As shown in Table 2, when freeze-dried using only mannanase concentrate, the loss of activity was large and the water solubility was not good. In the case of freeze-drying with mixed soybean protein, the retention was well maintained, but the solubility in water was very poor. In case of lyophilization with maltodextrin, the water solubility was excellent, . On the other hand, when mixed with KCl according to the present invention and lyophilized, the activity was maintained very well and the water solubility was greatly increased.

[Storage stability evaluation]

Example 2 and Comparative Example 1 were stored at room temperature and low temperature (4 ° C), and the change in titer was evaluated in the same manner as in Experimental Example 1.

As a result of the low temperature storage, in Comparative Example 1 in which KCl was not added, the potency after 6 months was 29% compared with the initial potency, whereas the potency of KCl added group remained very high at 86% compared with the initial potency after 6 months. As a result of storage for 6 months at room temperature, the activity of the non-addition group was about 22%, whereas that of the KCl-added group was very high, about 84%.

[Comparative evaluation of KCl and NaCl]

The effect of using NaCl instead of KCl was evaluated in the same manner as the previous methods. The results are shown in Table 3 below.

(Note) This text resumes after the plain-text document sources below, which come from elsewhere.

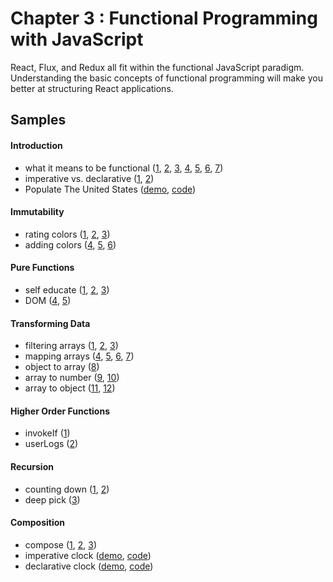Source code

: Chapter 3 : Functional Programming with JavaScript
==================
React, Flux, and Redux all fit within the functional JavaScript paradigm. Understanding the basic concepts of 
functional programming will make you better at structuring React applications.

Samples
--------

#### Introduction
* what it means to be functional ([1](http://jsbin.com/pimixu/1/edit?js,console),
[2](http://jsbin.com/pimixu/2/edit?js,console),
[3](http://jsbin.com/pimixu/3/edit?js,console),
[4](http://jsbin.com/pimixu/4/edit?js,console),
[5](http://jsbin.com/pimixu/5/edit?js,console),
[6](http://jsbin.com/pimixu/6/edit?js,console),
[7](http://jsbin.com/pimixu/7/edit?js,console))
* imperative vs. declarative ([1](http://jsbin.com/cuqapu/1/edit?js,console),
[2](http://jsbin.com/cuqapu/2/edit?js,console))
* Populate The United States ([demo](http://rawgit.com/MoonHighway/learning-react/master/chapter-03/populate-united-states.html),
[code](https://github.com/MoonHighway/learning-react/blob/master/chapter-03/populate-united-states.js))

#### Immutability
* rating colors ([1](http://jsbin.com/kemimi/1/edit?js,console),
[2](http://jsbin.com/kemimi/2/edit?js,console),
[3](http://jsbin.com/kemimi/3/edit?js,console))
* adding colors ([4](http://jsbin.com/kemimi/4/edit?js,console),
[5](http://jsbin.com/kemimi/5/edit?js,console),
[6](http://jsbin.com/kemimi/6/edit?js,console))

#### Pure Functions
* self educate ([1](http://jsbin.com/kosogo/1/edit?js,console), 
[2](http://jsbin.com/kosogo/2/edit?js,console),
[3](http://jsbin.com/kosogo/3/edit?js,console))
* DOM ([4](http://jsbin.com/kosogo/4/edit?js,output), 
[5](http://jsbin.com/kosogo/5/edit?js,output))

#### Transforming Data
* filtering arrays ([1](http://jsbin.com/qehige/1/edit?js,console),
[2](http://jsbin.com/qehige/2/edit?js,console),
[3](http://jsbin.com/qehige/3/edit?js,console))
* mapping arrays ([4](http://jsbin.com/qehige/4/edit?js,console),
[5](http://jsbin.com/qehige/5/edit?js,console),
[6](http://jsbin.com/qehige/6/edit?js,console),
[7](http://jsbin.com/qehige/7/edit?js,console))
* object to array ([8](http://jsbin.com/qehige/8/edit?js,console))
* array to number ([9](http://jsbin.com/qehige/9/edit?js,console),
[10](http://jsbin.com/qehige/10/edit?js,console))
* array to object ([11](http://jsbin.com/qehige/11/edit?js,console),
[12](http://jsbin.com/qehige/12/edit?js,console))

#### Higher Order Functions
* invokeIf ([1](http://jsbin.com/tolewi/1/edit?js,console))
* userLogs ([2](http://jsbin.com/tolewi/2/edit?js,console))

#### Recursion
* counting down ([1](http://jsbin.com/romezi/1/edit?js,console),
[2](http://jsbin.com/romezi/2/edit?js,console))
* deep pick ([3](http://jsbin.com/romezi/3/edit?js,console))

#### Composition
* compose ([1](http://jsbin.com/zivevu/1/edit?js,console),
[2](http://jsbin.com/zivevu/2/edit?js,console),
[3](http://jsbin.com/zivevu/3/edit?js,console))
* imperative clock ([demo](http://rawgit.com/MoonHighway/learning-react/master/chapter-03/imperative-clock.html),
[code](https://github.com/MoonHighway/learning-react/blob/master/chapter-03/imperative-clock.js))
* declarative clock ([demo](http://rawgit.com/MoonHighway/learning-react/master/chapter-03/declarative-clock.html),
[code](https://github.com/MoonHighway/learning-react/blob/master/chapter-03/declarative-clock.js))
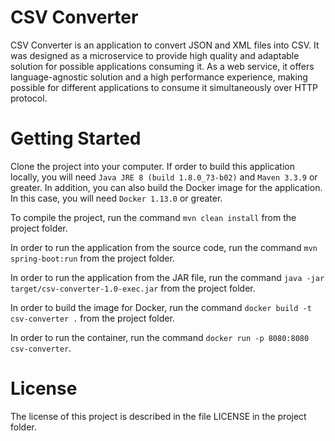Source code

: # CSV Converter
CSV Converter is an application to convert JSON and XML files into CSV.
It was designed as a microservice to provide high quality and adaptable solution for possible applications consuming it.
As a web service, it offers language-agnostic solution and a high performance experience, making possible for different
applications to consume it simultaneously over HTTP protocol.

# Getting Started
Clone the project into your computer.
If order to build this application locally, you will need `Java JRE 8 (build 1.8.0_73-b02)` and `Maven 3.3.9` or
greater. In addition, you can also build the Docker image for the application. In this case, you will need `Docker
1.13.0` or greater.

To compile the project, run the command `mvn clean install` from the project folder.

In order to run the application from the source code, run the command `mvn spring-boot:run` from the project folder.

In order to run the application from the JAR file, run the command `java -jar target/csv-converter-1.0-exec.jar` from
the project folder.

In order to build the image for Docker, run the command `docker build -t csv-converter .` from the project folder.

In order to run the container, run the command `docker run -p 8080:8080 csv-converter`.


# License
The license of this project is described in the file LICENSE in the project folder.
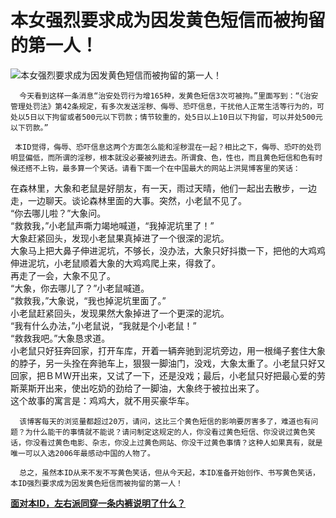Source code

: 本女强烈要求成为因发黄色短信而被拘留的第一人！
====

			

                                                                   

                                                                   

![本女强烈要求成为因发黄色短信而被拘留的第一人！](http://simg.sinajs.cn/blog7style/images/common/sg_trans.gif)

                                                                 

                                                                 

      今天看到这样一条消息“治安处罚行为增165种，发黄色短信3次可被拘。”里面写到：“《治安管理处罚法》第42条规定，有多次发送淫秽、侮辱、恐吓信息，干扰他人正常生活等行为的，可处以5日以下拘留或者500元以下罚款；情节较重的，处5日以上10日以下拘留，可以并处500元以下罚款。”

     本ID觉得，侮辱、恐吓信息这两个方面怎么能和淫秽混在一起？相比之下，侮辱、恐吓的处罚明显偏低，而所谓的淫秽，根本就没必要被列进去。所谓食、色，性也，而且黄色短信和色有时候还搭不上钩，最多算一个笑话。请看下面一个在中国最大的网站上洪晃博客里的笑话：

  
在森林里，大象和老鼠是好朋友，有一天，雨过天晴，他们一起出去散步，一边走，一边聊天。谈论森林里面的大事。突然，小老鼠不见了。  
“你去哪儿啦？”大象问。  
“救救我，”小老鼠声嘶力竭地喊道，“我掉泥坑里了！”  
大象赶紧回头，发现小老鼠果真掉进了一个很深的泥坑。  
大象马上把大鼻子伸进泥坑，不够长，没办法，大象只好抖擞一下，把他的大鸡鸡伸进泥坑，小老鼠顺着大象的大鸡鸡爬上来，得救了。  
再走了一会，大象不见了。  
“大象，你去哪儿了？”小老鼠喊道。  
“救救我，”大象说，“我也掉泥坑里面了。”  
小老鼠赶紧回头，发现果然大象掉进了一个更深的泥坑。  
“我有什么办法，”小老鼠说，“我就是个小老鼠！”  
“救救我吧。”大象恳求道。  
小老鼠只好狂奔回家，打开车库，开着一辆奔驰到泥坑旁边，用一根绳子套住大象的脖子，另一头拴在奔驰车上，狠狠一脚油门，没戏，大象太重了。小老鼠只好又回家，把ＢＭＷ开出来，又试了一下，还是没戏；最后，小老鼠只好把最心爱的劳斯莱斯开出来，使出吃奶的劲给了一脚油，大象终于被拉出来了。  
这个故事的寓言是：鸡鸡大，就不用买豪华车。

      该博客每天的浏览量都超过20万，请问，这比三个黄色短信的影响要厉害多了，难道也有问题？为什么能干的事情就不能说？请问制定这规定的人，你没看过黄色短信、你没说过黄色笑话，你没看过黄色电影、杂志，你没上过黄色网站、你没干过黄色事情？这种人如果真有，就是唯一可以入选2006年最感动中国的人物了。

      总之，虽然本ID从来不发不写黄色笑话，但从今天起，本ID准备开始创作、书写黄色笑话，本ID强烈要求成为因发黄色短信而被拘留的第一人！  


[**面对本ID，左右派同穿一条内裤说明了什么？**](http://blog.sina.com.cn/u/486e105c010002i4)
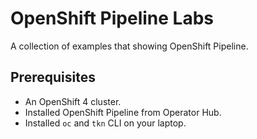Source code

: # OpenShift Pipeline Labs
A collection of examples that showing OpenShift Pipeline.

## Prerequisites

* An OpenShift 4 cluster.
* Installed OpenShift Pipeline from Operator Hub.
* Installed `oc` and `tkn` CLI on your laptop.
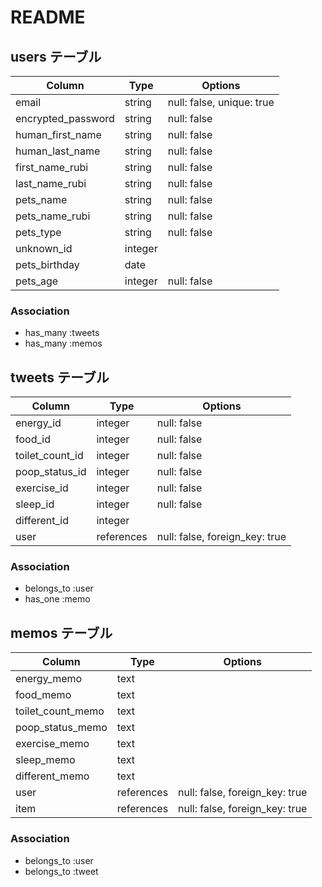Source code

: # README

## users テーブル

| Column              | Type    | Options                   |
| ------------------- | ------- | ------------------------- |
| email               | string  | null: false, unique: true |
| encrypted_password  | string  | null: false               |
| human_first_name    | string  | null: false               |
| human_last_name     | string  | null: false               |
| first_name_rubi     | string  | null: false               |
| last_name_rubi      | string  | null: false               |
| pets_name           | string  | null: false               |
| pets_name_rubi      | string  | null: false               |
| pets_type           | string  | null: false               |
| unknown_id          | integer |                           |
| pets_birthday       | date    |                           |
| pets_age            | integer | null: false               |

### Association

- has_many :tweets
- has_many :memos

## tweets テーブル

| Column          | Type       | Options                        |
| --------------- | ---------- | ------------------------------ |
| energy_id       | integer    | null: false                    |
| food_id         | integer    | null: false                    |
| toilet_count_id | integer    | null: false                    |
| poop_status_id  | integer    | null: false                    |
| exercise_id     | integer    | null: false                    |
| sleep_id        | integer    | null: false                    |
| different_id    | integer    |                                |
| user            | references | null: false, foreign_key: true |

### Association

- belongs_to :user
- has_one :memo

## memos テーブル

| Column            | Type       | Options                        |
| ----------------- | ---------- | ------------------------------ |
| energy_memo       | text       |                                |
| food_memo         | text       |                                |
| toilet_count_memo | text       |                                |
| poop_status_memo  | text       |                                |
| exercise_memo     | text       |                                |
| sleep_memo        | text       |                                |
| different_memo    | text       |                                |
| user              | references | null: false, foreign_key: true |
| item              | references | null: false, foreign_key: true |

### Association

- belongs_to :user
- belongs_to :tweet
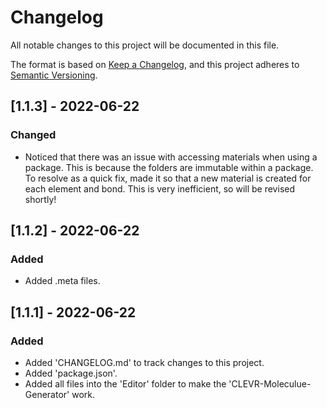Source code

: # Changelog
All notable changes to this project will be documented in this file.

The format is based on [Keep a Changelog](https://keepachangelog.com/en/1.0.0/),
and this project adheres to [Semantic Versioning](https://semver.org/spec/v2.0.0.html).

## [1.1.3] - 2022-06-22
### Changed
- Noticed that there was an issue with accessing materials when using a package. This is because the folders are immutable within a package. To resolve as a quick fix, made it so that a new material is created for each element and bond. This is very inefficient, so will be revised shortly!

## [1.1.2] - 2022-06-22
### Added
- Added .meta files.

## [1.1.1] - 2022-06-22
### Added
- Added 'CHANGELOG.md' to track changes to this project.
- Added 'package.json'.
- Added all files into the 'Editor' folder to make the 'CLEVR-Moleculue-Generator' work.

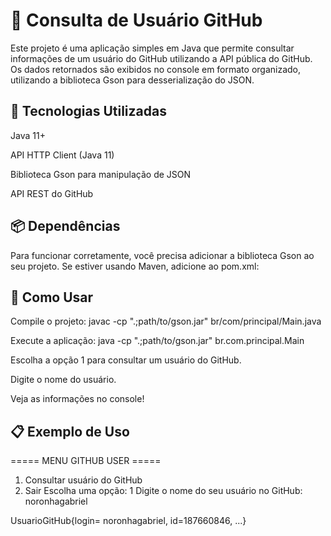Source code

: # 📘 Consulta de Usuário GitHub 
Este projeto é uma aplicação simples em Java que permite consultar informações de um usuário do GitHub utilizando a API pública do GitHub. Os dados retornados são exibidos no console em formato organizado, utilizando a biblioteca Gson para desserialização do JSON.

## 🚀 Tecnologias Utilizadas
Java 11+

API HTTP Client (Java 11)

Biblioteca Gson para manipulação de JSON

API REST do GitHub

## 📦 Dependências
Para funcionar corretamente, você precisa adicionar a biblioteca Gson ao seu projeto. Se estiver usando Maven, adicione ao pom.xml:

## 🧪 Como Usar
Compile o projeto:
javac -cp ".;path/to/gson.jar" br/com/principal/Main.java

Execute a aplicação:
java -cp ".;path/to/gson.jar" br.com.principal.Main

Escolha a opção 1 para consultar um usuário do GitHub.

Digite o nome do usuário.

Veja as informações no console!

## 📋 Exemplo de Uso
===== MENU GITHUB USER =====
1. Consultar usuário do GitHub
0. Sair
Escolha uma opção: 1
Digite o nome do seu usuário no GitHub: noronhagabriel

UsuarioGitHub{login= noronhagabriel, id=187660846, ...}

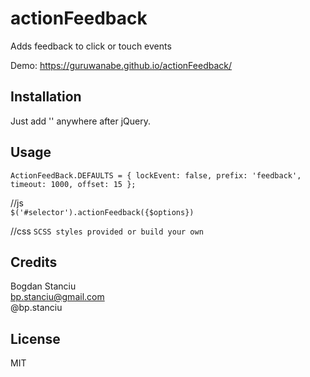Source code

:# actionFeedback
Adds feedback to click or touch events

Demo: https://guruwanabe.github.io/actionFeedback/

## Installation
Just add '<script src="../actionFeedback.js"></script>' anywhere after jQuery.

## Usage
`ActionFeedBack.DEFAULTS = {
	lockEvent: false,
	prefix: 'feedback',
	timeout: 1000,
	offset: 15
};`    

//js  
`$('#selector').actionFeedback({$options})`

//css
`SCSS styles provided or build your own`

## Credits

Bogdan Stanciu  
bp.stanciu@gmail.com  
@bp.stanciu  

## License

MIT
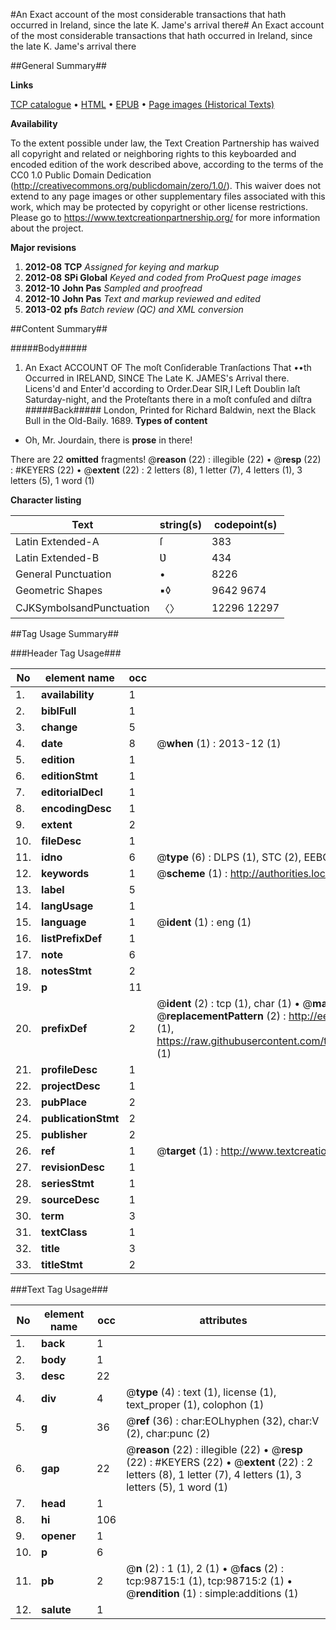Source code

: #An Exact account of the most considerable transactions that hath occurred in Ireland, since the late K. Jame's arrival there#
An Exact account of the most considerable transactions that hath occurred in Ireland, since the late K. Jame's arrival there

##General Summary##

**Links**

[TCP catalogue](http://www.ota.ox.ac.uk/tcp/)  • 
[HTML](http://tei.it.ox.ac.uk/tcp/Texts-HTML/free/A38/A38856.html)  • 
[EPUB](http://tei.it.ox.ac.uk/tcp/Texts-EPUB/free/A38/A38856.epub) • 
[Page images (Historical Texts)](https://historicaltexts.jisc.ac.uk/eebo-13274835e)

**Availability**

To the extent possible under law, the Text Creation Partnership has waived all copyright and related or neighboring rights to this keyboarded and encoded edition of the work described above, according to the terms of the CC0 1.0 Public Domain Dedication (http://creativecommons.org/publicdomain/zero/1.0/). This waiver does not extend to any page images or other supplementary files associated with this work, which may be protected by copyright or other license restrictions. Please go to https://www.textcreationpartnership.org/ for more information about the project.

**Major revisions**

1. __2012-08__ __TCP__ *Assigned for keying and markup*
1. __2012-08__ __SPi Global__ *Keyed and coded from ProQuest page images*
1. __2012-10__ __John Pas__ *Sampled and proofread*
1. __2012-10__ __John Pas__ *Text and markup reviewed and edited*
1. __2013-02__ __pfs__ *Batch review (QC) and XML conversion*

##Content Summary##

#####Body#####

1. An Exact ACCOUNT OF The moſt Conſiderable Tranſactions That ••th Occurred in IRELAND, SINCE The Late K. JAMES's Arrival there.
Licens'd and Enter'd according to Order.Dear SIR,I Left Doublin Iaſt Saturday-night, and the Proteſtants there in a moſt confuſed and diſtra
#####Back#####
London, Printed for Richard Baldwin, next the Black Bull in the Old-Baily. 1689.
**Types of content**

  * Oh, Mr. Jourdain, there is **prose** in there!

There are 22 **omitted** fragments! 
 @__reason__ (22) : illegible (22)  •  @__resp__ (22) : #KEYERS (22)  •  @__extent__ (22) : 2 letters (8), 1 letter (7), 4 letters (1), 3 letters (5), 1 word (1)

**Character listing**


|Text|string(s)|codepoint(s)|
|---|---|---|
|Latin Extended-A|ſ|383|
|Latin Extended-B|Ʋ|434|
|General Punctuation|•|8226|
|Geometric Shapes|▪◊|9642 9674|
|CJKSymbolsandPunctuation|〈〉|12296 12297|

##Tag Usage Summary##

###Header Tag Usage###

|No|element name|occ|attributes|
|---|---|---|---|
|1.|__availability__|1||
|2.|__biblFull__|1||
|3.|__change__|5||
|4.|__date__|8| @__when__ (1) : 2013-12 (1)|
|5.|__edition__|1||
|6.|__editionStmt__|1||
|7.|__editorialDecl__|1||
|8.|__encodingDesc__|1||
|9.|__extent__|2||
|10.|__fileDesc__|1||
|11.|__idno__|6| @__type__ (6) : DLPS (1), STC (2), EEBO-CITATION (1), OCLC (1), VID (1)|
|12.|__keywords__|1| @__scheme__ (1) : http://authorities.loc.gov/ (1)|
|13.|__label__|5||
|14.|__langUsage__|1||
|15.|__language__|1| @__ident__ (1) : eng (1)|
|16.|__listPrefixDef__|1||
|17.|__note__|6||
|18.|__notesStmt__|2||
|19.|__p__|11||
|20.|__prefixDef__|2| @__ident__ (2) : tcp (1), char (1)  •  @__matchPattern__ (2) : ([0-9\-]+):([0-9IVX]+) (1), (.+) (1)  •  @__replacementPattern__ (2) : http://eebo.chadwyck.com/downloadtiff?vid=$1&page=$2 (1), https://raw.githubusercontent.com/textcreationpartnership/Texts/master/tcpchars.xml#$1 (1)|
|21.|__profileDesc__|1||
|22.|__projectDesc__|1||
|23.|__pubPlace__|2||
|24.|__publicationStmt__|2||
|25.|__publisher__|2||
|26.|__ref__|1| @__target__ (1) : http://www.textcreationpartnership.org/docs/. (1)|
|27.|__revisionDesc__|1||
|28.|__seriesStmt__|1||
|29.|__sourceDesc__|1||
|30.|__term__|3||
|31.|__textClass__|1||
|32.|__title__|3||
|33.|__titleStmt__|2||


###Text Tag Usage###

|No|element name|occ|attributes|
|---|---|---|---|
|1.|__back__|1||
|2.|__body__|1||
|3.|__desc__|22||
|4.|__div__|4| @__type__ (4) : text (1), license (1), text_proper (1), colophon (1)|
|5.|__g__|36| @__ref__ (36) : char:EOLhyphen (32), char:V (2), char:punc (2)|
|6.|__gap__|22| @__reason__ (22) : illegible (22)  •  @__resp__ (22) : #KEYERS (22)  •  @__extent__ (22) : 2 letters (8), 1 letter (7), 4 letters (1), 3 letters (5), 1 word (1)|
|7.|__head__|1||
|8.|__hi__|106||
|9.|__opener__|1||
|10.|__p__|6||
|11.|__pb__|2| @__n__ (2) : 1 (1), 2 (1)  •  @__facs__ (2) : tcp:98715:1 (1), tcp:98715:2 (1)  •  @__rendition__ (1) : simple:additions (1)|
|12.|__salute__|1||
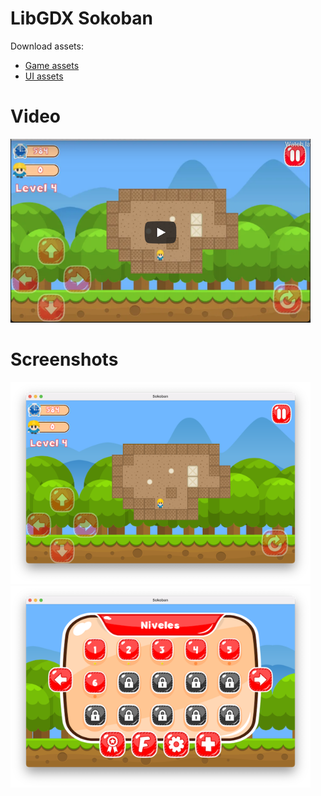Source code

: # LibGDX Sokoban

Download assets:

- [Game assets](https://opengameart.org/content/sokoban-pack)
- [UI assets](https://graphicriver.net/item/kids-game-ui-kit-pack-2/9258814?s_rank=8)

# Video

<a href="https://youtu.be/g8Nv2_ef4mc"> <img src="screenshots/youtube.png" width="480"/></a>

# Screenshots

<img src="screenshots/sokoban1.png" width="480">
<img src="screenshots/sokoban2.png" width="480">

Type of cryoprotectant Residual activity recovery before and after freeze drying (%) KCl 4% 100 NaCl 4% 96 KCl 10% 100 NaCl 10% 100

As shown in Table 3, it was confirmed that similar effects were also obtained by using NaCl instead of KCl.

Claims (8)

A method for preparing a water-soluble mannanase composition, which comprises dissolving KCl, NaCl or a mixture thereof in a liquid composition containing a mannanase, followed by lyophilization. The method of claim 1, wherein the method comprises dissolving KCl in a mannan-containing liquid composition and freeze-drying the composition. [2] The method according to claim 1, wherein the added amount of KCl, NaCl or a mixture thereof is 0.2 to 0.5 parts by weight based on the total weight of the mannan after the lyophilization. [Claim 2] The method according to claim 1, wherein the mannanase-containing liquid composition is a concentrated mannanase concentrate after removing cells from a culture medium of Bacillus strains producing mannanase. The addition amount of KCl, NaCl or a mixture thereof is 0.04 To 0.1 part by weight. 2. The method according to claim 1, wherein the mannanase is endo-β-mannanase. 6. The method according to claim 5, wherein the mannanase is mannanase produced from a strain of Bacillus sp. WL-1 deposited with Accession No. KCTC 0800BP. 7. A dried aqueous mannanase composition prepared by the process according to any one of claims 1 to 6. 8. The composition of claim 7, wherein the composition further comprises glucose.